Sure there’s thousands of wonderful photos to take on Capris, like the ones below, each skilfully cutting out the throngs of other tourists taking the same photos so you can imagine you are alone wandering the romantic streets of this beautiful island. But as we will no doubt find in years to come, what we once thought of a deserted universe where God in his wisdom only granted life to this little pinprick of a planet, the universe is no doubt full of life, all of which, like us, like to take a day trip to Capri.
The squares are packed like pens of battery farmed chickens, perhaps closer to our bipedal ways than the ‘four legs good, two legs better’ variety of animals I referred to earlier. Better still if you carry a Gucci bag you picked up in the street markets of Naples, better still if you actually look like a person who could afford to buy a Gucci bag from an actual Gucci shop. By the way, don’t worry, I think you can purchase a Gucci bag on Capris if you need to.
The romantic narrow streets are clogged with tourist buses, packed as full as a tin of herrings. And at this point I may need to stop with the edible animal analogies as I’m sure I’ve made my point, if there was one ever to be made.
Oh yes, but there’s the famous Blue Grotto, where for 10,000 Euros, you can queue like at Disneyland for a 5-minute in and out experience where after you are like, wow, that Splash Mountain was amazing, and you’re all of a sudden enlighten having seen such blue and then you pack yourself back in the tin and wind your way across the island to whatever the name of that square is where you can get a gondola ride up the mountain, which at this stage you really don’t give a poop about.
It’s a pretty f*cking amazing photo though let’s be honest!
Then there’s these cute kitty cats. Oh, they so cute.
The place below is also totally freakin awesome, a narrow walkway that goes from that square near the gondola all the way down to the harbour. And actually, no shit, you don’t see many people taking this route and you may even get a glimpse of the ‘real’ Capris, whatever the f*ck that is.
I hope to God no one actually reads this thing as I may inadvertently be spoiling one of the few romantic spots on the island I visited on the day trip. I’m sure there’s more, but you know what, I’m sick of tourism, of tourists, of really, people like myself, who travel to these places in droves searching for some even brief contact with life other than that our boring middle-class bourgeoise office jobs afford us.
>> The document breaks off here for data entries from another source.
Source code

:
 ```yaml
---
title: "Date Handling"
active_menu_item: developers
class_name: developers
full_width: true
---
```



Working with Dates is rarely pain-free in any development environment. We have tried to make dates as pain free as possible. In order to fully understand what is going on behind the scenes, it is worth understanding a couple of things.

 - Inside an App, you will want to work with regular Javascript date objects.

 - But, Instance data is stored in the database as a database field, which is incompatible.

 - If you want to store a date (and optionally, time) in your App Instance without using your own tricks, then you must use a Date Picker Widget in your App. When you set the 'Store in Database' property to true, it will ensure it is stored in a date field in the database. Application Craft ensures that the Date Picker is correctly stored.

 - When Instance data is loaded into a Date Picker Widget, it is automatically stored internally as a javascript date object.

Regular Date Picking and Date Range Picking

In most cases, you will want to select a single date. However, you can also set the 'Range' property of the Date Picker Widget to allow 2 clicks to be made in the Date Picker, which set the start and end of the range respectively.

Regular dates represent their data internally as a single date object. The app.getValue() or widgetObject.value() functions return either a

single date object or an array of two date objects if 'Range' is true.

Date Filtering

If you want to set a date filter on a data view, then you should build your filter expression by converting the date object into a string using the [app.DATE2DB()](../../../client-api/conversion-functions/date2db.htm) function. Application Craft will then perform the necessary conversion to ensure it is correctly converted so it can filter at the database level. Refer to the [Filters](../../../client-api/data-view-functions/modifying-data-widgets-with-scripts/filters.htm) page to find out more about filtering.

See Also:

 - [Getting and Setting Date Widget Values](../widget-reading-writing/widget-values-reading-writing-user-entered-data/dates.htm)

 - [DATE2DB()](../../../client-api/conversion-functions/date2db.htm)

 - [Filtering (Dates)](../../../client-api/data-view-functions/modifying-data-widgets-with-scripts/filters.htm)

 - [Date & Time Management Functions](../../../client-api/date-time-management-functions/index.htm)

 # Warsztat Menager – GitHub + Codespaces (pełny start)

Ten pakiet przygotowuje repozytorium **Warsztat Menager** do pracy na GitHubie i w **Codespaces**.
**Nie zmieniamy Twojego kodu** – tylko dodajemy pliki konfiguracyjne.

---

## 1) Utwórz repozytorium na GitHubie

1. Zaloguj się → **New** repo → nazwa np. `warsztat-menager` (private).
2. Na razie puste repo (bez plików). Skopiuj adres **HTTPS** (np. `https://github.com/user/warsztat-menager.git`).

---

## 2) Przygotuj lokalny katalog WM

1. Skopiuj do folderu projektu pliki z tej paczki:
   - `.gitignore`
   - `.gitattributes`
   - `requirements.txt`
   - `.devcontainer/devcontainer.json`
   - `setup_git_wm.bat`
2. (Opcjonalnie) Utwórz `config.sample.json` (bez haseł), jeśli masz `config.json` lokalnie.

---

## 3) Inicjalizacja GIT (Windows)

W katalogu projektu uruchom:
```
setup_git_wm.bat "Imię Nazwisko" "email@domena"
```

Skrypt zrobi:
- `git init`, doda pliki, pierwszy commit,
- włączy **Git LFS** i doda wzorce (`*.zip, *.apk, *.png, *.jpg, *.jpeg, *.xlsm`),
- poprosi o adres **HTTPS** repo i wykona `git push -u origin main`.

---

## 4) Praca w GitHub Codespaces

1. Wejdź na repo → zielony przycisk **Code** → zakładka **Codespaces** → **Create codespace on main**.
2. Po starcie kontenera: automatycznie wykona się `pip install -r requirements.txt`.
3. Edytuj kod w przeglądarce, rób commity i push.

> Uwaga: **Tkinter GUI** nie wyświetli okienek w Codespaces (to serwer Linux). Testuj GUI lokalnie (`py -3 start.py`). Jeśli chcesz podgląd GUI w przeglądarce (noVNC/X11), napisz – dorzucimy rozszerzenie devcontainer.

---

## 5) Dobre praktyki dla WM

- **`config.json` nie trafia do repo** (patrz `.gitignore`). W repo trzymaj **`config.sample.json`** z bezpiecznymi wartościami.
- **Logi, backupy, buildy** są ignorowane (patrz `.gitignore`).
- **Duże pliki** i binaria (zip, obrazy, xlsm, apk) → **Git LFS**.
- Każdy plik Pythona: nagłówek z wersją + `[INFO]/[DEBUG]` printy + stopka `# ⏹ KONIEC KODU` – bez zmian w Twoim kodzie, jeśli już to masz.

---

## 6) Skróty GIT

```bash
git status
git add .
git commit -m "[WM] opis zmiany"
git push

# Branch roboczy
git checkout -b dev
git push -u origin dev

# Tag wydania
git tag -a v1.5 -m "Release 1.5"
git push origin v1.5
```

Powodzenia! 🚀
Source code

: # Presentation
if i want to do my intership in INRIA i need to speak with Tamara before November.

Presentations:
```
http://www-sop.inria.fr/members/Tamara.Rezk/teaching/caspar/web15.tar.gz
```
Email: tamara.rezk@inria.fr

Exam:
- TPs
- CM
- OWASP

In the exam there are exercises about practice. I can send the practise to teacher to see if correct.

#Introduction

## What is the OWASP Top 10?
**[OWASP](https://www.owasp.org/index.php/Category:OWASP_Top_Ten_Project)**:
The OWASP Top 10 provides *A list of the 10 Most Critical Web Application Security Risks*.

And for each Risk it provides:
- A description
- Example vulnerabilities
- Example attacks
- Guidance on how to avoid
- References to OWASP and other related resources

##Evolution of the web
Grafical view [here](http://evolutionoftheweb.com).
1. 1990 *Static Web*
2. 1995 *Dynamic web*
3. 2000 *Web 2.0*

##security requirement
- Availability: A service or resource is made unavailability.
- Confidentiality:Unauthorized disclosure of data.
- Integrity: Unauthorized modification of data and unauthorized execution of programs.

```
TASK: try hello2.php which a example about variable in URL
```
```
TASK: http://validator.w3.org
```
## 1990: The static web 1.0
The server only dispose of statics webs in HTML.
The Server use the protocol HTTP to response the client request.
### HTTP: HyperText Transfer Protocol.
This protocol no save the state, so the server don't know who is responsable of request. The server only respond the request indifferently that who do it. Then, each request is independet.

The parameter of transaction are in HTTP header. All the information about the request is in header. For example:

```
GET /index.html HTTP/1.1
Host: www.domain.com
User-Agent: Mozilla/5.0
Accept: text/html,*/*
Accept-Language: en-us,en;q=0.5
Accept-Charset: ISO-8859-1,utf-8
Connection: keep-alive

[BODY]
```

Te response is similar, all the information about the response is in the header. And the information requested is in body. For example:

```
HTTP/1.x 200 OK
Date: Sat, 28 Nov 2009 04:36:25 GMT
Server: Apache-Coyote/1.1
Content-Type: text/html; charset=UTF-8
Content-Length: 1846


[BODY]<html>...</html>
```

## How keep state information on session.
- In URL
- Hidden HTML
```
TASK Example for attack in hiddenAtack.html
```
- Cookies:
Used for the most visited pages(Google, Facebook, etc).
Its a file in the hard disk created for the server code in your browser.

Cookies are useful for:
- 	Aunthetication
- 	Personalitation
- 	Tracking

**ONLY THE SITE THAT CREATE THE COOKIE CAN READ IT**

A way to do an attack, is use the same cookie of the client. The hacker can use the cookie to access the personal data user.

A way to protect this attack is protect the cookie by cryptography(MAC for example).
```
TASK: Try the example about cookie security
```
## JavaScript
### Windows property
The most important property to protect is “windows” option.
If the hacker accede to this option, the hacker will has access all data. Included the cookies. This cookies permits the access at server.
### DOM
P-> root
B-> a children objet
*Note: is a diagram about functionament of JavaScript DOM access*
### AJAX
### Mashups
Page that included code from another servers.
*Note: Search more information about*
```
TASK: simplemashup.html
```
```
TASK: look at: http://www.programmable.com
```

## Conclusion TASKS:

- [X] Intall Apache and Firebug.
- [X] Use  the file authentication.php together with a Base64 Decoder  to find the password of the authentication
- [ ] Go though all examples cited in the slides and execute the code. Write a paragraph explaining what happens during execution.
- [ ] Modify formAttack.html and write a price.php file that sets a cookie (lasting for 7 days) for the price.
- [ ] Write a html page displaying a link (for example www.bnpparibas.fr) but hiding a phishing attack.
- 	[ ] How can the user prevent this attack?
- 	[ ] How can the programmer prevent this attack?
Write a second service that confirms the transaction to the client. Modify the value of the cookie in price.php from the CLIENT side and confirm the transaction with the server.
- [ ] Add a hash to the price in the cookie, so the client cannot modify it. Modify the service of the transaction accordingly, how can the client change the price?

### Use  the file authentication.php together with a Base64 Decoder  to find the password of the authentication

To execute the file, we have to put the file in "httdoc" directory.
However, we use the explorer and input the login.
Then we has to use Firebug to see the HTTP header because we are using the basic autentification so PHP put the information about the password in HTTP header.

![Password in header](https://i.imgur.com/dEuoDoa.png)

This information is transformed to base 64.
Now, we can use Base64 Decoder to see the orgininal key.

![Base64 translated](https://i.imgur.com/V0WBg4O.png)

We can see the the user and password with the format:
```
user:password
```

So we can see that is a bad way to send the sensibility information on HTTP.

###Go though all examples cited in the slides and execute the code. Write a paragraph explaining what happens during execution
Now, if you actually want a memorable spiritual experience, don’t just get off your cruise liner and head to Capris or Pompeii (though Pompeii is genuinely amazing, and big enough to handle thousands of tourists). try your hand at a little Naples, which sounds comfortingly like nipples.
Naples is as real as places come and the best cure for that boring bourgeois middle-class life you lead which forces you to experience life for those few weeks a year that you unchain yourself from your desk.
Comfortable bourgeois middle class workers of the world who can now afford to visit places like Italy unite; you have nothing to lose but your chains.
Don’t be afraid to take a risk and explore places like Naples. Though to be honest, you will feel fear in Naples, it has an edginess that has you clutching your iPhone, camera, on occasions your dear life. Like a grazing gazelle, your eyes constantly darting back and forth between the graffiti-covered walls, your heart pumps with excitement and you feel that you are alive, but you’re not sure for exactly how long, minutes, hours, weeks, the longer you stay in Naples the shorter the odds on the former rather than the later.
But who gives a shit, you’re going to die anyway, none of your travel insurance and superannuation and making payments on your mortgage are going to change that.
So grow some testicles or boobies and head into the jungle of Naples. Because without any semblance of exaggeration, after that first bite of Napolese pizza, you are not going to care if some gangster comes out and exposes your brains to the elements to take you iPhone. In fact you probably won’t even notice, because you’ll be like, this is the best f*cking pizza anywhere in this f*cking universe, and you’ll still have that feel in your soul as the angels lift you from the commie-clad cobblestone streets and into pizza heaven.